BiG’s announcement raises the question if this represents the beginning of stricter regulations imposed on cryptocurrencies, as Portugal was among the countries which promoted and facilitated the crypto space. Also, the financial institution’s decision comes during a period of scaled focus from European authorities, including the European Central Bank (ECB) and the Bank of Portugal, on Anti-Money Laundering (AML) and counter-terrorism financing (CTF). However, other banks operating in the region, like Caixa Geral de Depósitos, still support fiat transfers to crypto platforms, in turn underlining that BiG’s move is not a nationwide shift.
Furthermore, BiG’s choice falls in line with the EU’s new Markets in Crypto-Assets Regulation (MiCA), which centres around developing uniform rules for digital assets across Europe. Yet, the announcement underlines that even within the same region, financial institutions can have different interpretations of these regulatory requirements.

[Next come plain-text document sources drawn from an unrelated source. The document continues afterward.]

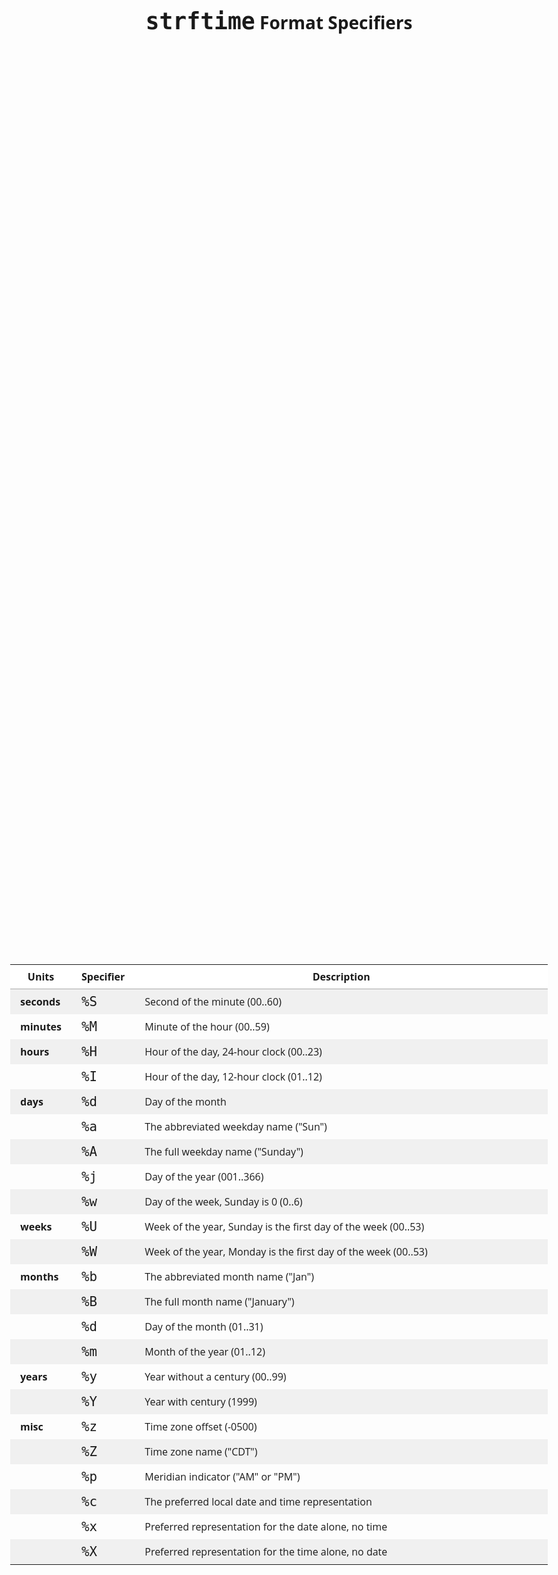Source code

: <style>
@import url('https://fonts.googleapis.com/css?family=Open+Sans&display=swap');
body, html { height: 100%; }
body {
    font-family: 'Open Sans', sans-serif;
    max-width: 960px;
    margin: 0 auto;
    display: flex;
    flex-direction: column;
    align-items: center;
    justify-content: space-around;
}
th, td { padding: .5em 1em; }
thead tr { border-bottom: 1px solid #AAA; }
th { font-weight: bold; }
table { width: 100%; table-layout: fixed; border-collapse: collapse; }
th:nth-child(1), td:nth-child(1) { width: 10%; }
th:nth-child(2), td:nth-child(2) { width: 10%; }
th:nth-child(3), td:nth-child(3) { width: 80%; }

tr:nth-child(odd) { background: rgba(0, 0, 0, .05); }
thead > tr { background: white !important; }

code { font-size: 1.3em; }

</style>
# `strftime` Format Specifiers

| Units       | Specifier | Description                                                    |
| ---         | --------- | -----------                                                    |
| **seconds** | `%S`      | Second of the minute (00..60)                                  |
| **minutes** | `%M`      | Minute of the hour (00..59)                                    |
| **hours**   | `%H`      | Hour of the day, 24-hour clock (00..23)                        |
|             | `%I`      | Hour of the day, 12-hour clock (01..12)                        |
| **days**    | `%d`      | Day of the month                                               |
|             | `%a`      | The abbreviated weekday name ("Sun")                           |
|             | `%A`      | The full weekday name ("Sunday")                               |
|             | `%j`      | Day of the year (001..366)                                     |
|             | `%w`      | Day of the week, Sunday is 0 (0..6)                            |
| **weeks**   | `%U`      | Week of the year, Sunday is the first day of the week (00..53) |
|             | `%W`      | Week of the year, Monday is the first day of the week (00..53) |
| **months**  | `%b`      | The abbreviated month name ("Jan")                             |
|             | `%B`      | The full month name ("January")                                |
|             | `%d`      | Day of the month (01..31)                                      |
|             | `%m`      | Month of the year (01..12)                                     |
| **years**   | `%y`      | Year without a century (00..99)                                |
|             | `%Y`      | Year with century (1999)                                       |
| **misc**    | `%z`      | Time zone offset (-0500)                                       |
|             | `%Z`      | Time zone name ("CDT")                                         |
|             | `%p`      | Meridian indicator ("AM" or "PM")                              |
|             | `%c`      | The preferred local date and time representation               |
|             | `%x`      | Preferred representation for the date alone, no time           |
|             | `%X`      | Preferred representation for the time alone, no date           |
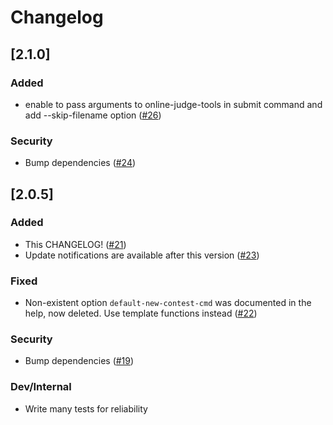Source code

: # Changelog

## [2.1.0]
### Added
- enable to pass arguments to online-judge-tools in submit command and add --skip-filename option ([#26](https://github.com/Tatamo/atcoder-cli/pull/26))
### Security
- Bump dependencies ([#24](https://github.com/Tatamo/atcoder-cli/pull/24))

## [2.0.5]
### Added
- This CHANGELOG! ([#21](https://github.com/Tatamo/atcoder-cli/pull/21))
- Update notifications are available after this version ([#23](https://github.com/Tatamo/atcoder-cli/pull/23))
### Fixed
- Non-existent option `default-new-contest-cmd` was documented in the help, now deleted. Use template functions instead ([#22](https://github.com/Tatamo/atcoder-cli/pull/22))
### Security
- Bump dependencies ([#19](https://github.com/Tatamo/atcoder-cli/pull/19))
### Dev/Internal
- Write many tests for reliability

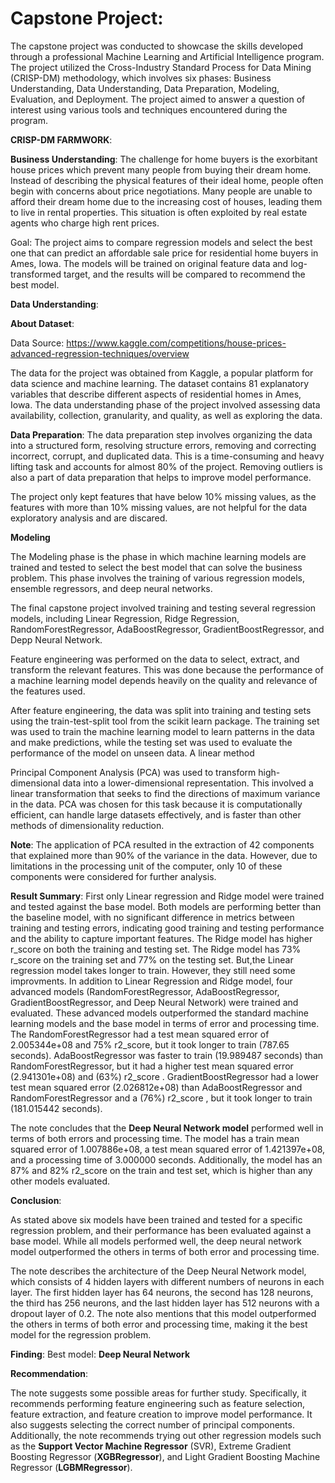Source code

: # **Capstone Project**:
The capstone project was conducted to showcase the skills developed through a professional Machine Learning and Artificial Intelligence program. The project utilized the Cross-Industry Standard Process for Data Mining (CRISP-DM) methodology, which involves six phases: Business Understanding, Data Understanding, Data Preparation, Modeling, Evaluation, and Deployment. The project aimed to answer a question of interest using various tools and techniques encountered during the program.

**CRISP-DM FARMWORK**:

**Business Understanding**: 
The challenge for home buyers is the exorbitant house prices which prevent many people from buying their dream home. Instead of describing the physical features of their ideal home, people often begin with concerns about price negotiations. Many people are unable to afford their dream home due to the increasing cost of houses, leading them to live in rental properties. This situation is often exploited by real estate agents who charge high rent prices.

Goal: The project aims to compare regression models and select the best one that can predict an affordable sale price for residential home buyers in Ames, Iowa. The models will be trained on original feature data and log-transformed target, and the results will be compared to recommend the best model.

**Data Understanding**:

**About Dataset**:

Data Source: https://www.kaggle.com/competitions/house-prices-advanced-regression-techniques/overview

The data for the project was obtained from Kaggle, a popular platform for data science and machine learning. The dataset contains 81 explanatory variables that describe different aspects of residential homes in Ames, Iowa. The data understanding phase of the project involved assessing data availability, collection, granularity, and quality, as well as exploring the data.

 **Data Preparation**:
The data preparation step involves organizing the data into a structured form, resolving structure errors, removing and correcting incorrect, corrupt, and duplicated data. This is a time-consuming  and heavy lifting task and accounts for almost 80% of the project. Removing outliers is also a part of data preparation that helps to improve model performance.

The project only kept features that have below 10% missing values, as the features with more than 10% missing values, are not helpful for the data exploratory analysis and are discared.

**Modeling**

The Modeling phase is the phase in which machine learning models are trained and tested to select the best model that can solve the business problem. This phase involves the training of various regression models, ensemble regressors, and deep neural networks.

The final capstone project involved training and testing several regression models, including Linear Regression, Ridge Regression, RandomForestRegressor, AdaBoostRegressor, GradientBoostRegressor, and Depp Neural Network.

Feature engineering was performed on the data to select, extract, and transform the relevant features. This was done because the performance of a machine learning model depends heavily on the quality and relevance of the features used.

After feature engineering, the data was split into training and testing sets using the train-test-split tool from the scikit learn package. The training set was used to train the machine learning model to learn patterns in the data and make predictions, while the testing set was used to evaluate the performance of the model on unseen data.
A linear method 

Principal Component Analysis (PCA) was used to transform high-dimensional data into a lower-dimensional representation. This involved a linear transformation that seeks to find the directions of maximum variance in the data. PCA was chosen for this task because it is computationally efficient, can handle large datasets effectively, and is faster than other methods of dimensionality reduction.

**Note**: The application of PCA resulted in the extraction of 42 components that explained more than 90% of the variance in the data. However, due to limitations in the processing unit of the computer, only 10 of these components were considered for further analysis.

**Result Summary**:
First only Linear regression and Ridge model were trained and tested against the base model. Both models are performing better than the baseline model, with no significant difference in metrics between training and testing errors, indicating good training and testing performance and the ability to capture important features. The Ridge model has higher r_score on both the training and testing set. The Ridge model has 73% r_score on the training set and 77% on the testing set. But,the Linear regression model takes longer to train. However, they still need some improvments. 
In addition to Linear Regression and Ridge model, four advanced models (RandomForestRegressor, AdaBoostRegressor, GradientBoostRegressor, and Deep Neural Network) were trained and evaluated. These advanced models outperformed the standard machine learning models and the base model in terms of error and processing time. The RandomForestRegressor had a test mean squared error of 2.005344e+08 and 75% r2_score, but it took longer to train (787.65 seconds). AdaBoostRegressor was faster to train (19.989487 seconds) than RandomForestRegressor, but it had a higher test mean squared error (2.941301e+08) and (63%) r2_score . GradientBoostRegressor had a lower test mean squared error (2.026812e+08)  than AdaBoostRegressor and RandomForestRegressor and a (76%) r2_score , but it took longer to train (181.015442 seconds).

The note concludes that the **Deep Neural Network model** performed well in terms of both errors and processing time. The model has a train mean squared error of 1.007886e+08, a test mean squared error of 1.421397e+08, and a processing time of 3.000000 seconds. Additionally, the model has an 87% and 82% r2_score on the train and test set, which is higher than any other models evaluated.

**Conclusion**: 

As stated above six models have been trained and tested for a specific regression problem, and their performance has been evaluated against a base model. While all models performed well, the deep neural network model outperformed the others in terms of both error and processing time.

The note describes the architecture of the Deep Neural Network model, which consists of 4 hidden layers with different numbers of neurons in each layer. The first hidden layer has 64 neurons, the second has 128 neurons, the third has 256 neurons, and the last hidden layer has 512 neurons with a dropout layer of 0.2. The note also mentions that this model outperformed the others in terms of both error and processing time, making it the best model for the regression problem.

**Finding**:
Best model: **Deep Neural Network**

**Recommendation**:

The note suggests some possible areas for further study. Specifically, it recommends performing feature engineering such as feature selection, feature extraction, and feature creation to improve model performance. It also suggests selecting the correct number of principal components. Additionally, the note recommends trying out other regression models such as the **Support Vector Machine Regressor** (SVR), Extreme Gradient Boosting Regressor (**XGBRegressor**), and Light Gradient Boosting Machine Regressor  (**LGBMRegressor**). 











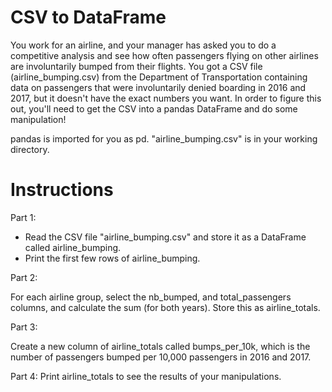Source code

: # CSV to DataFrame
You work for an airline, and your manager has asked you to do a competitive analysis and see how often passengers flying on other airlines are involuntarily bumped from their flights. You got a CSV file (airline_bumping.csv) from the Department of Transportation containing data on passengers that were involuntarily denied boarding in 2016 and 2017, but it doesn't have the exact numbers you want. In order to figure this out, you'll need to get the CSV into a pandas DataFrame and do some manipulation!

pandas is imported for you as pd. "airline_bumping.csv" is in your working directory.

# Instructions

Part 1:

- Read the CSV file "airline_bumping.csv" and store it as a DataFrame called airline_bumping.
- Print the first few rows of airline_bumping.

Part 2:

For each airline group, select the nb_bumped, and total_passengers columns, and calculate the sum (for both years). Store this as airline_totals.

Part 3:

Create a new column of airline_totals called bumps_per_10k, which is the number of passengers bumped per 10,000 passengers in 2016 and 2017.

Part 4:
Print airline_totals to see the results of your manipulations.
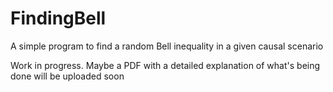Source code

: # FindingBell
A simple program to find a random Bell inequality in a given causal scenario

Work in progress. Maybe a PDF with a detailed explanation of what's being done will be uploaded soon
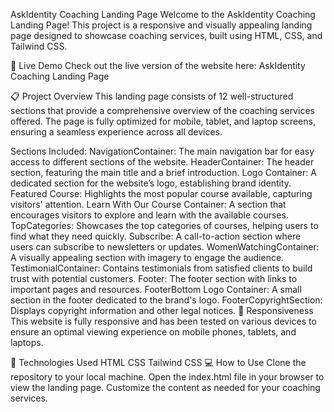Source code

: AskIdentity Coaching Landing Page
Welcome to the AskIdentity Coaching Landing Page! This project is a responsive and visually appealing landing page designed to showcase coaching services, built using HTML, CSS, and Tailwind CSS.

🚀 Live Demo
Check out the live version of the website here: AskIdentity Coaching Landing Page

📋 Project Overview
This landing page consists of 12 well-structured sections that provide a comprehensive overview of the coaching services offered. The page is fully optimized for mobile, tablet, and laptop screens, ensuring a seamless experience across all devices.

Sections Included:
NavigationContainer: The main navigation bar for easy access to different sections of the website.
HeaderContainer: The header section, featuring the main title and a brief introduction.
Logo Container: A dedicated section for the website’s logo, establishing brand identity.
Featured Course: Highlights the most popular course available, capturing visitors' attention.
Learn With Our Course Container: A section that encourages visitors to explore and learn with the available courses.
TopCategories: Showcases the top categories of courses, helping users to find what they need quickly.
Subscribe: A call-to-action section where users can subscribe to newsletters or updates.
WomenWatchingContainer: A visually appealing section with imagery to engage the audience.
TestimonialContainer: Contains testimonials from satisfied clients to build trust with potential customers.
Footer: The footer section with links to important pages and resources.
FooterBottom Logo Container: A small section in the footer dedicated to the brand's logo.
FooterCopyrightSection: Displays copyright information and other legal notices.
📱 Responsiveness
This website is fully responsive and has been tested on various devices to ensure an optimal viewing experience on mobile phones, tablets, and laptops.

🎨 Technologies Used
HTML
CSS
Tailwind CSS
💻 How to Use
Clone the repository to your local machine.
Open the index.html file in your browser to view the landing page.
Customize the content as needed for your coaching services.
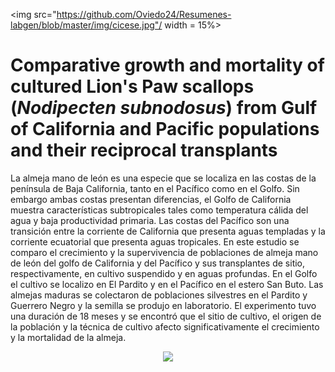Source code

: 
<img src="https://github.com/Oviedo24/Resumenes-labgen/blob/master/img/cicese.jpg"/ width = 15%>
# Comparative growth and mortality of cultured Lion's Paw scallops (*Nodipecten subnodosus*) from Gulf of California and Pacific populations and their reciprocal transplants

La almeja mano de león es una especie que se localiza en las costas de la península de Baja California, tanto en el Pacífico como en el Golfo. Sin embargo ambas costas presentan diferencias, el Golfo de California muestra características subtropicales tales como temperatura cálida del agua y baja productividad primaria. Las costas del Pacífico son una transición entre la corriente de California que presenta aguas templadas y la corriente ecuatorial que presenta aguas tropicales. 
En este estudio se comparo el crecimiento y la supervivencia de poblaciones de almeja mano de león del golfo de California y del Pacífico y sus transplantes de sitio, respectivamente, en cultivo suspendido y en aguas profundas. En el Golfo el cultivo se localizo en El Pardito y en el Pacífico en el estero San Buto.
Las almejas maduras se colectaron de poblaciones silvestres en el Pardito y Guerrero Negro y la semilla se produjo en laboratorio. El experimento tuvo una duración de 18 meses y se encontró que el sitio de cultivo, el origen de la población y la técnica de cultivo afecto significativamente el crecimiento y la mortalidad de la almeja.

<center><img src="http://www.conchology.be/images/Label/320000sup/322816.jpg"/ width = 50%> </center>


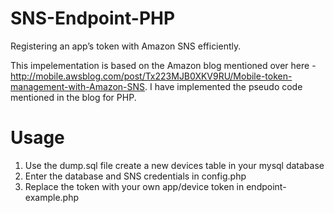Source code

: # SNS-Endpoint-PHP
Registering an app’s token with Amazon SNS efficiently.

This impelementation is based on the Amazon blog mentioned over here - http://mobile.awsblog.com/post/Tx223MJB0XKV9RU/Mobile-token-management-with-Amazon-SNS.
I have implemented the pseudo code mentioned in the blog for PHP.

# Usage 

1. Use the dump.sql file create a new devices table in your mysql database
2. Enter the database and SNS credentials in config.php
3. Replace the token with your own app/device token in endpoint-example.php


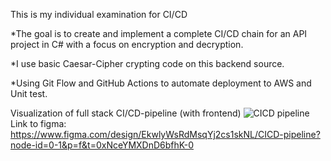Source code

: This is my individual examination for CI/CD

*The goal is to create and implement a complete CI/CD chain for an API project in C# with a focus on encryption and decryption.

*I use basic Caesar-Cipher crypting code on this backend source.

*Using Git Flow and GitHub Actions to automate deployment to AWS and Unit test.

Visualization of full stack CI/CD-pipeline (with frontend)
![CICD pipeline](https://github.com/user-attachments/assets/cf3597ce-154a-4eb6-b114-998d84eaaa52)
Link to figma: https://www.figma.com/design/EkwlyWsRdMsqYj2cs1skNL/CICD-pipeline?node-id=0-1&p=f&t=0xNceYMXDnD6bfhK-0
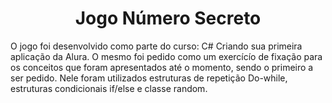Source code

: <h1 align="center"> Jogo Número Secreto </h1>
O jogo foi desenvolvido como parte do curso: C# Criando sua primeira aplicação da Alura. O mesmo foi pedido como um exercícío de fixação para os conceitos que foram apresentados até o momento, sendo o primeiro a ser pedido. Nele foram utilizados estruturas de repetição Do-while, estruturas condicionais if/else e classe random.
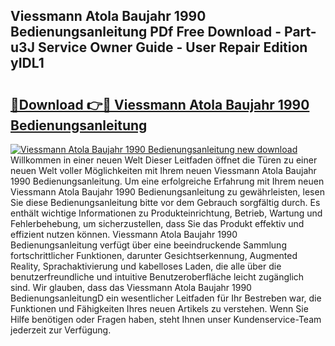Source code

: ## Viessmann Atola Baujahr 1990 Bedienungsanleitung PDf Free Download - Part-u3J Service Owner Guide - User Repair Edition yIDL1

# <h2><a href="http://df2ssfe.blite.top/?on=Viessmann+Atola+Baujahr+1990+Bedienungsanleitung">🔗Download 👉🔴 Viessmann Atola Baujahr 1990 Bedienungsanleitung</a></h2>

[![Viessmann Atola Baujahr 1990 Bedienungsanleitung new download](https://i.imgur.com/lujVjoI.png)](http://df2ssfe.blite.top/?on=Viessmann+Atola+Baujahr+1990+Bedienungsanleitung)
Willkommen in einer neuen Welt Dieser Leitfaden öffnet die Türen zu einer neuen Welt voller Möglichkeiten mit Ihrem neuen Viessmann Atola Baujahr 1990 Bedienungsanleitung. Um eine erfolgreiche Erfahrung mit Ihrem neuen Viessmann Atola Baujahr 1990 Bedienungsanleitung zu gewährleisten, lesen Sie diese Bedienungsanleitung bitte vor dem Gebrauch sorgfältig durch. Es enthält wichtige Informationen zu Produkteinrichtung, Betrieb, Wartung und Fehlerbehebung, um sicherzustellen, dass Sie das Produkt effektiv und effizient nutzen können. Viessmann Atola Baujahr 1990 Bedienungsanleitung verfügt über eine beeindruckende Sammlung fortschrittlicher Funktionen, darunter Gesichtserkennung, Augmented Reality, Sprachaktivierung und kabelloses Laden, die alle über die benutzerfreundliche und intuitive Benutzeroberfläche leicht zugänglich sind. Wir glauben, dass das Viessmann Atola Baujahr 1990 BedienungsanleitungD ein wesentlicher Leitfaden für Ihr Bestreben war, die Funktionen und Fähigkeiten Ihres neuen Artikels zu verstehen. Wenn Sie Hilfe benötigen oder Fragen haben, steht Ihnen unser Kundenservice-Team jederzeit zur Verfügung.
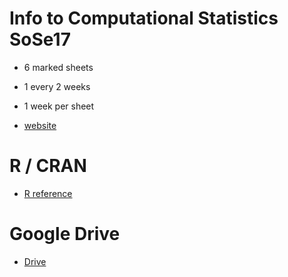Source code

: # Info to Computational Statistics SoSe17
 - 6 marked sheets
 - 1 every 2 weeks
 - 1 week per sheet

 - [website](http://www.thphys.uni-heidelberg.de/~amendola/compstat-ss2017.html)

# R / CRAN
 - [R reference](https://cran.r-project.org/doc/manuals/r-release/fullrefman.pdf)


# Google Drive
 - [Drive](http://goo.gl/)
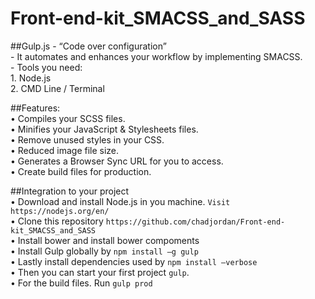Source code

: 
# Front-end-kit_SMACSS_and_SASS
##Gulp.js - “Code over configuration” <br/>
        - It automates and enhances your workflow by implementing SMACSS.<br/>
        - Tools you need:<br/>
          	1. Node.js<br/>
          	2. CMD Line / Terminal<br/>

##Features:<br/>
  • Compiles your SCSS files.<br/>
  • Minifies your JavaScript & Stylesheets files.<br/>
  • Remove unused styles in your CSS.<br/>
  • Reduced image file size.<br/>
  • Generates a Browser Sync URL for you to access.<br/>
  • Create build files for production.<br/>
  
##Integration to your project<br/>
  • Download and install Node.js in you machine. `Visit https://nodejs.org/en/`<br/>
  • Clone this repository `https://github.com/chadjordan/Front-end-kit_SMACSS_and_SASS`<br/>
  • Install bower and install bower compoments<br/>
  • Install Gulp globally by `npm install –g gulp`<br/>
  • Lastly install dependencies used by `npm install –verbose`<br/>
  • Then you can start your first project `gulp`.<br/>
  • For the build files. Run `gulp prod`<br/>

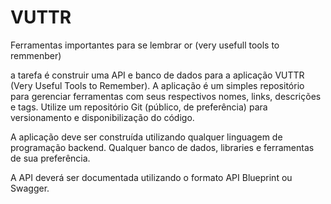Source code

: # VUTTR
Ferramentas importantes para se lembrar or (very usefull tools to remmenber)

a tarefa é construir uma API e banco de dados para a aplicação VUTTR (Very Useful Tools to Remember). 
A aplicação é um simples repositório para gerenciar ferramentas com seus respectivos nomes, links, descrições e tags. 
Utilize um repositório Git (público, de preferência) para versionamento e disponibilização do código.

A aplicação deve ser construída utilizando qualquer linguagem de programação backend. 
Qualquer banco de dados, libraries e ferramentas de sua preferência.

A API deverá ser documentada utilizando o formato API Blueprint ou Swagger.


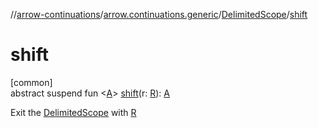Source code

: //[arrow-continuations](../../../index.md)/[arrow.continuations.generic](../index.md)/[DelimitedScope](index.md)/[shift](shift.md)

# shift

[common]\
abstract suspend fun &lt;[A](shift.md)&gt; [shift](shift.md)(r: [R](index.md)): [A](shift.md)

Exit the [DelimitedScope](index.md) with [R](index.md)
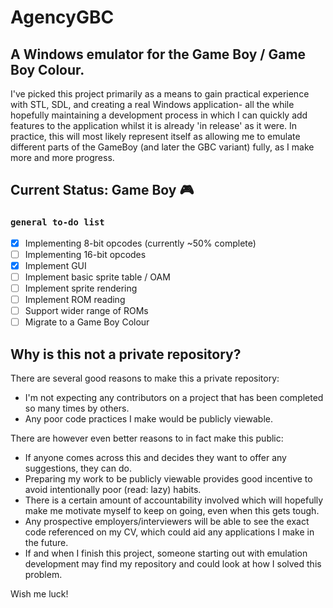 # AgencyGBC

## A Windows emulator for the Game Boy / Game Boy Colour.

I've picked this project primarily as a means to gain practical experience with STL, SDL, and creating a real Windows application- all the while hopefully maintaining a development process in which I can quickly add features to the application whilst it is already 'in release' as it were. In practice, this will most likely represent itself as allowing me to emulate different parts of the GameBoy (and later the GBC variant) fully, as I make more and more progress.

## Current Status: Game Boy 🎮
### `general to-do list`
- [X] Implementing 8-bit opcodes (currently ~50% complete)
- [ ] Implementing 16-bit opcodes
- [X] Implement GUI
- [ ] Implement basic sprite table / OAM
- [ ] Implement sprite rendering
- [ ] Implement ROM reading
- [ ] Support wider range of ROMs
- [ ] Migrate to a Game Boy Colour

## Why is this not a private repository?

There are several good reasons to make this a private repository:
- I'm not expecting any contributors on a project that has been completed so many times by others.
- Any poor code practices I make would be publicly viewable.

There are however even better reasons to in fact make this public:
- If anyone comes across this and decides they want to offer any suggestions, they can do.
- Preparing my work to be publicly viewable provides good incentive to avoid intentionally poor (read: lazy) habits.
- There is a certain amount of accountability involved which will hopefully make me motivate myself to keep on going, even when this gets tough.
- Any prospective employers/interviewers will be able to see the exact code referenced on my CV, which could aid any applications I make in the future.
- If and when I finish this project, someone starting out with emulation development may find my repository and could look at how I solved this problem.

Wish me luck!
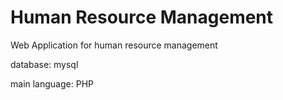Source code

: # Human Resource Management
Web Application for human resource management

database: mysql

main language: PHP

BiG’s latest decision begged the question if Portugal’s more restrictive tactic could influence crypto investors to focus on other countries and regions, potentially leading to a regression in the nation’s economy. Despite once being considered crypto-friendly, Portugal has been taking steps to control this sector, most recently imposing a 28% capital gains tax on short-term crypto holdings. Additionally, enforcing new crypto taxes and tighter controls could lead to less innovation in the industry, negatively affecting the sector.
Moreover, Portugal’s view is similar to worldwide trends, with several countries, including El Salvador, minimising their focus on cryptocurrencies due to economic difficulties, while others, such as Switzerland and the Check Republic, continue to facilitate them. BiG’s move raised debates regarding crypto’s future in Portugal, with the local community being uncertain about it.